After DEFINE SUBQUERY, specify:

  1. A named expression that will be used to access the declared template further in the query.
  2. The round brackets contain a list of named expressions you can use to access parameters inside the subquery template.
  3. AS keyword.
  4. The list of top-level expressions.
  5. END DEFINE acts as a marker of the last expression inside the subquery template.

One or more of the last subquery parameters can be marked with a question as optional: unless they haven't been specified when calling subquery, they will be assigned the NULL value.

Note

In large queries, you can use separate files for action definition and include them to the main query using EXPORT + IMPORT so that instead of one long text you can have several logical parts that are easier to navigate. An important nuance: the USE my_cluster; directive in the import query doesn't affect behavior of actions declared in other subquery files.

Even if the list of parameters in the subquery template definition is empty, when using it in FROM, specify the parentheses (). This may help to limit the scope of named expressions used in only one subquery.

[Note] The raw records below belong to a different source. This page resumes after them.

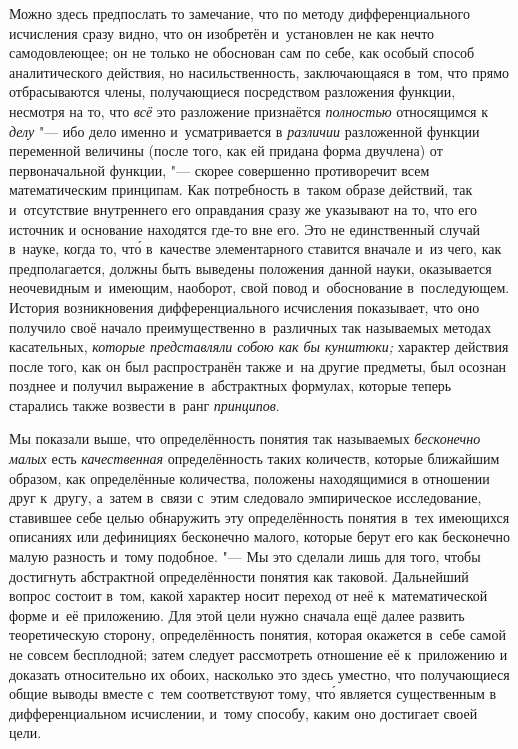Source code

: Можно здесь предпослать то замечание, что по методу дифференциального
исчисления сразу видно, что он изобретён и~установлен не как нечто
самодовлеющее; он не только не обоснован сам по себе, как особый способ
аналитического действия, но насильственность, заключающаяся в~том, что прямо
отбрасываются члены, получающиеся посредством разложения функции, несмотря на
то, что {\em всё} это разложение признаётся {\em полностью} относящимся к
{\em делу} "--- ибо дело именно и~усматривается в {\em различии} разложенной
функции переменной величины (после того, как ей придана форма двучлена) от
первоначальной функции, "--- скорее совершенно противоречит всем математическим
принципам. Как потребность в~таком образе действий, так и~отсутствие
внутреннего его оправдания сразу же указывают на то, что его источник и
основание находятся где-то вне его. Это не единственный случай в~науке, когда
то, чт\'{о} в~качестве элементарного ставится вначале и~из чего, как
предполагается, должны быть выведены положения данной науки, оказывается
неочевидным и~имеющим, наоборот, свой повод и~обоснование в~последующем.
История возникновения дифференциального исчисления показывает, что оно получило
своё начало преимущественно в~различных так называемых методах касательных,
{\em которые представляли собою как бы кунштюки;} характер действия после того,
как он был распространён также и~на другие предметы, был осознан позднее и
получил выражение в~абстрактных формулах, которые теперь старались также
возвести в~ранг {\em принципов}.

Мы показали выше, что определённость понятия так называемых
{\em бесконечно малых} есть {\em качественная} определённость таких количеств,
которые ближайшим образом, как определённые количества, положены находящимися в
отношении друг к~другу, а~затем в~связи с~этим следовало эмпирическое
исследование, ставившее себе целью обнаружить эту определённость понятия в~тех
имеющихся описаниях или дефинициях бесконечно малого, которые берут его как
бесконечно малую разность и~тому подобное. "--- Мы это сделали лишь для того,
чтобы достигнуть абстрактной определённости понятия как таковой. Дальнейший
вопрос состоит в~том, какой характер носит переход от неё к~математической
форме и~её приложению. Для этой цели нужно сначала ещё далее развить
теоретическую сторону, определённость понятия, которая окажется в~себе самой не
совсем бесплодной; затем следует рассмотреть отношение её к~приложению и
доказать относительно их обоих, насколько это здесь уместно, что получающиеся
общие выводы вместе с~тем соответствуют тому, чт\'{о} является существенным в
дифференциальном исчислении, и~тому способу, каким оно достигает своей цели.

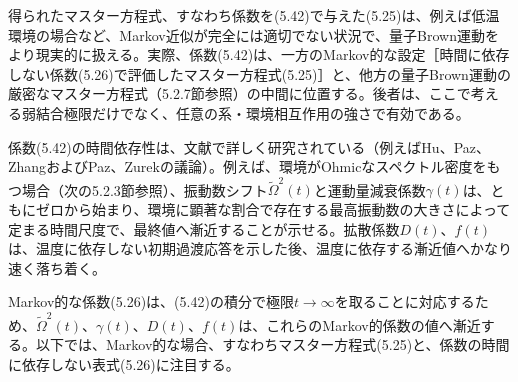 得られたマスター方程式、すなわち係数を(5.42)で与えた(5.25)は、例えば低温環境の場合など、Markov近似が完全には適切でない状況で、量子Brown運動をより現実的に扱える\cite{ref109,ref220}。実際、係数(5.42)は、一方のMarkov的な設定［時間に依存しない係数(5.26)で評価したマスター方程式(5.25)］と、他方の量子Brown運動の厳密なマスター方程式（5.2.7節参照）の中間に位置する。後者は、ここで考える弱結合極限だけでなく、任意の系・環境相互作用の強さで有効である。

係数(5.42)の時間依存性は、文献で詳しく研究されている（例えばHu、Paz、Zhang\cite{ref219}およびPaz、Zurek\cite{ref015}の議論）。例えば、環境がOhmicなスペクトル密度をもつ場合（次の5.2.3節参照）、振動数シフト$\widetilde\Omega^2(t)$と運動量減衰係数$\gamma(t)$は、ともにゼロから始まり、環境に顕著な割合で存在する最高振動数の大きさによって定まる時間尺度で、最終値へ漸近することが示せる。拡散係数$D(t)$、$f(t)$は、温度に依存しない初期過渡応答を示した後、温度に依存する漸近値へかなり速く落ち着く。

Markov的な係数(5.26)は、(5.42)の積分で極限$t\longrightarrow\infty$を取ることに対応するため、$\widetilde\Omega^2(t)$、$\gamma(t)$、$D(t)$、$f(t)$は、これらのMarkov的係数の値へ漸近する。以下では、Markov的な場合、すなわちマスター方程式(5.25)と、係数の時間に依存しない表式(5.26)に注目する。
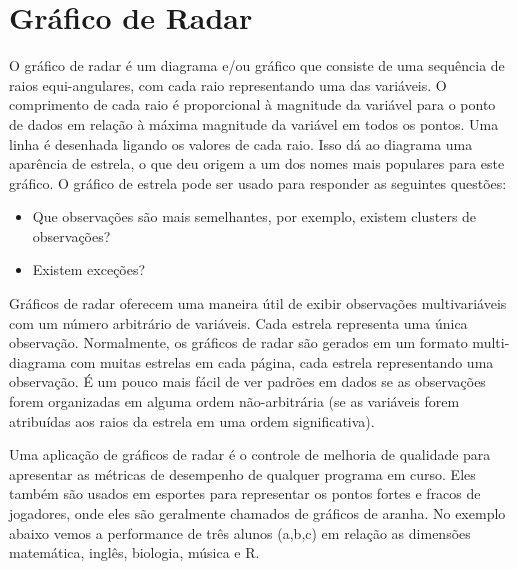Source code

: \documentclass[
]{book}
\providecommand{\tightlist}{%
  \setlength{\itemsep}{0pt}\setlength{\parskip}{0pt}}
\begin{document}
\hypertarget{gruxe1fico-de-radar}{%
\section{Gráfico de Radar}\label{gruxe1fico-de-radar}}

O gráfico de radar é um diagrama e/ou gráfico que consiste de uma sequência de raios equi-angulares, com cada raio representando uma das variáveis. O comprimento de cada raio é proporcional à magnitude da variável para o ponto de dados em relação à máxima magnitude da variável em todos os pontos. Uma linha é desenhada ligando os valores de cada raio. Isso dá ao diagrama uma aparência de estrela, o que deu origem a um dos nomes mais populares para este gráfico. O gráfico de estrela pode ser usado para responder as seguintes questões:

\begin{itemize}
\tightlist
\item
  Que observações são mais semelhantes, por exemplo, existem clusters de observações?
\item
  Existem exceções?
\end{itemize}

Gráficos de radar oferecem uma maneira útil de exibir observações multivariáveis com um número arbitrário de variáveis. Cada estrela representa uma única observação. Normalmente, os gráficos de radar são gerados em um formato multi-diagrama com muitas estrelas em cada página, cada estrela representando uma observação. É um pouco mais fácil de ver padrões em dados se as observações forem organizadas em alguma ordem não-arbitrária (se as variáveis forem atribuídas aos raios da estrela em uma ordem significativa).

Uma aplicação de gráficos de radar é o controle de melhoria de qualidade para apresentar as métricas de desempenho de qualquer programa em curso. Eles também são usados em esportes para representar os pontos fortes e fracos de jogadores, onde eles são geralmente chamados de gráficos de aranha. No exemplo abaixo vemos a performance de três alunos (a,b,c) em relação as dimensões matemática, inglês, biologia, música e R.
\end{document}
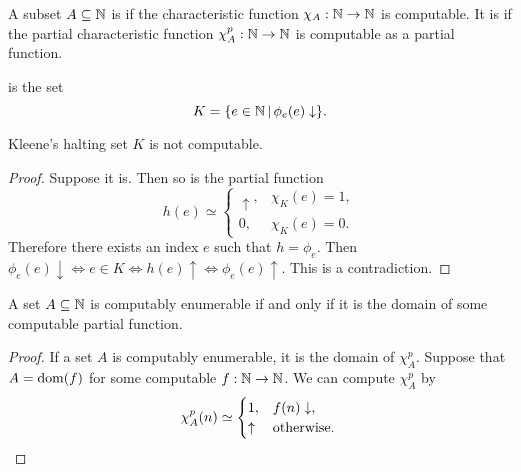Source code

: 
\begin{definition}
  A subset $A \subseteq \mathbb{N}$ is  if the characteristic function
  $\chi_A: \mathbb{N} \to \mathbb{N}$ is computable.
  It is  if the partial characteristic function
  $\chi_A^p: \mathbb{N} \to \mathbb{N}$ is computable as a partial function.
\end{definition}

\begin{definition}
   is the set
  \[
	K = \{e \in \mathbb{N} \,|\, \phi_e(e) \downarrow \}.
  \]
\end{definition}

\begin{proposition}
  Kleene's halting set $K$ is not computable.
\end{proposition}

\begin{proof}
  Suppose it is.
  Then so is the partial function
  \[
	h(e) \simeq
	\begin{cases}
	  \uparrow, & \chi_K(e) = 1, \\
	  0, & \chi_K(e) = 0.
	\end{cases}
  \]
  Therefore there exists an index $e$ such that $h = \phi_e$.
  Then $\phi_e(e) \downarrow \iff e \in K \iff h(e) \uparrow \iff \phi_e(e)
  \uparrow$.
  This is a contradiction.
\end{proof}


\begin{proposition}
  A set $A \subseteq \mathbb{N}$ is computably enumerable if and only if it is the
  domain of some computable partial function.
\end{proposition}

\begin{proof}
  If a set $A$ is computably enumerable, it is the domain of $\chi_A^p$.
  Suppose that $A = \operatorname{dom}(f)$ for some computable $f: \mathbb{N} \to \mathbb{N}$.
  We can compute $\chi_A^p$ by
  \[
	\chi_A^p(n) \simeq
	\begin{cases}
	  1, & f(n) \downarrow, \\
	  \uparrow & \text{otherwise.}
	\end{cases}
	\qedhere
  \]
\end{proof}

In certain cases, instead of DEFINE SUBQUERY, it's better to use an equivalent form appearing as a lambda function.
In this case, the lambda function must accept, as the first argument, the special object called world that passes dependencies to make certain PRAGMA or COMMIT statements visible at the query template's point of use. Also, make sure to pass this object as the first argument along with the other arguments (if any) to other query templates, if you use them in your lambda function.
The return value of the lambda function must have the structure list type (output table) or a list of variants over a tuple of structures (multiple output tables). In the latter case, the following unpacking is usually used at the query template's point of use:

$out1, $out2 = PROCESS $mySubquery($myParam1, $myParam2);
-- $out1 and $out2 are further used as individual tables.

Examples

DEFINE SUBQUERY $hello_world($name, $suffix?) AS
    $name = $name ?? ($suffix ?? "world");
    SELECT "Hello, " || $name || "!";
END DEFINE;

SELECT * FROM $hello_world(NULL); -- Hello, world!
SELECT * FROM $hello_world("John"); -- Hello, John!
SELECT * FROM $hello_world(NULL, "Earth"); -- Hello, Earth!
DEFINE SUBQUERY $dup($x) AS
   SELECT * FROM $x(1)  -- apply transmitted query template with one argument
   UNION ALL
   SELECT * FROM $x(2); -- ... and with another argument
END DEFINE;

DEFINE SUBQUERY $sub($n) AS
   SELECT $n * 10;
END DEFINE;

SELECT * FROM $dup($sub); -- transmit $sub query template as a parameter
-- Result:
-- 10
-- 20
/* Move the utilized named expressions $a and $b to a separate area of visibility*/
DEFINE SUBQUERY $clean() AS
   $a = 10;
   $b = $a * $a;
   SELECT $a AS a, $b AS b;
END DEFINE;

SELECT * FROM $clean(); -- a: 10, b: 100
USE hahn;

DEFINE SUBQUERY $input() as
    SELECT * FROM `home/yql/tutorial/users`;
END DEFINE;

DEFINE SUBQUERY $myProcess1($nestedQuery, $lambda) AS
    PROCESS $nestedQuery() -- parentheses () must be used here
    USING $lambda(TableRow());
END DEFINE;

$myProcess2 = ($world, $nestedQuery, $lambda) -> {
    -- If ListFlatMap or YQL::OrderedFlatMap is used, this results in Ordered YTsaurus Map operation
    return YQL::FlatMap($nestedQuery($world), $lambda);
};

-- With such use, $myProcess1 and $myProcess2 implementations are identical
SELECT * FROM $myProcess1($input, ($x) -> { RETURN AsList($x, $x) });
SELECT * FROM $myProcess2($input, ($x) -> { RETURN AsList($x, $x) });
USE hahn;

DEFINE SUBQUERY $runPartition($table) AS
    $paritionByAge = ($row) -> {
        $recordType = TypeOf($row);
        $varType = VariantType(TupleType($recordType, $recordType));
        RETURN If($row.age % 2 == 0,
            Variant($row, "0", $varType),
            Variant($row, "1", $varType),
        );
    };

    PROCESS $table USING $paritionByAge(TableRow());
END DEFINE;

-- Unpacking two results
$i, $j = (PROCESS $runPartition("home/yql/tutorial/users"));

SELECT * FROM $i;

SELECT * FROM $j;

Merging subquery templates SubqueryExtend, SubqueryUnionAll, SubqueryMerge, SubqueryUnionMerge

These functions combine the results of one or more subquery templates passed by arguments. The number of parameters in such subquery templates must be the same.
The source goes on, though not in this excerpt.